Segment Open
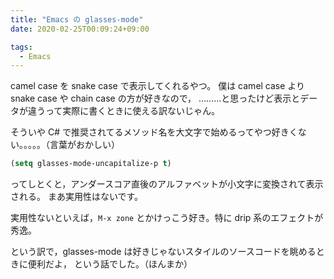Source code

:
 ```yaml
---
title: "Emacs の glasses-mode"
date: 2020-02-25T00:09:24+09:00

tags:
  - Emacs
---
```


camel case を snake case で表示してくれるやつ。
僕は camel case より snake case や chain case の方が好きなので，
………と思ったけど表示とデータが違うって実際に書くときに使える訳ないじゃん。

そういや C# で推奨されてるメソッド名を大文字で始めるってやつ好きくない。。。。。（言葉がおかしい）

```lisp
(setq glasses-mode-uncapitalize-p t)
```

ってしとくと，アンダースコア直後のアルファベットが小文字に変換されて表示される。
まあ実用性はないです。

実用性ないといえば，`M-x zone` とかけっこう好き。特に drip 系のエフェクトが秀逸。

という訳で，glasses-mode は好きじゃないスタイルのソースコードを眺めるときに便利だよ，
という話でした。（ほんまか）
Segment Closed
Segment Open
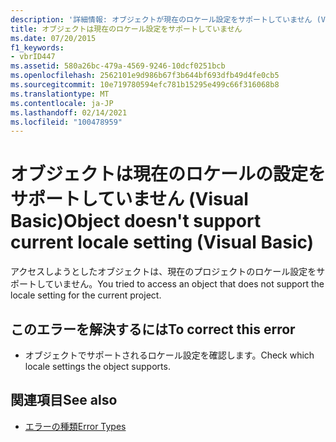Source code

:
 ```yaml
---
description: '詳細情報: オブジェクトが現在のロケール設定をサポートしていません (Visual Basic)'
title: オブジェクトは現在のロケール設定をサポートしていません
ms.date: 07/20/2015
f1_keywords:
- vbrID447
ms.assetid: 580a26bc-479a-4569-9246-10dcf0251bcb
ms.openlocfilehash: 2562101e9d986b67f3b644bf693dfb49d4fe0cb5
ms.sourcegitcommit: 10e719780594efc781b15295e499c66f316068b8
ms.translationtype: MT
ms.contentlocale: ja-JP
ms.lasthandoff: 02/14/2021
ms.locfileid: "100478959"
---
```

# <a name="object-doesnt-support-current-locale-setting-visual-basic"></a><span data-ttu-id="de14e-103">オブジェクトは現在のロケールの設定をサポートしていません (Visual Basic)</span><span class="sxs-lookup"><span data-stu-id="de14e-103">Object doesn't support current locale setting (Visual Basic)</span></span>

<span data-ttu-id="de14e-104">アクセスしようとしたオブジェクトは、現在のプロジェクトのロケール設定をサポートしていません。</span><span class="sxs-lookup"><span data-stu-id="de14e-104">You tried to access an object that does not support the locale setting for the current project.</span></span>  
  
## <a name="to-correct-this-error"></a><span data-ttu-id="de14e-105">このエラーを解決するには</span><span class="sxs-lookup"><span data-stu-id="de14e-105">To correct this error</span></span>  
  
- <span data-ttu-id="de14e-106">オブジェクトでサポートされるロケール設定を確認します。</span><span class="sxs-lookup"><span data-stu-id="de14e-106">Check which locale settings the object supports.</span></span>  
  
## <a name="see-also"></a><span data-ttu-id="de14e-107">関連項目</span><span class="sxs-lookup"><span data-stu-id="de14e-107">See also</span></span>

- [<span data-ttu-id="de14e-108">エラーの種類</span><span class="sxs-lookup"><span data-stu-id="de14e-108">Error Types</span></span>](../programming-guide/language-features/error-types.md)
Segment Closed
__ASSIGNED TASK__:
Take from the listing above each line in which the string "snake" is found.

__THE ANSWER__:
camel case を snake case で表示してくれるやつ。
僕は camel case より snake case や chain case の方が好きなので，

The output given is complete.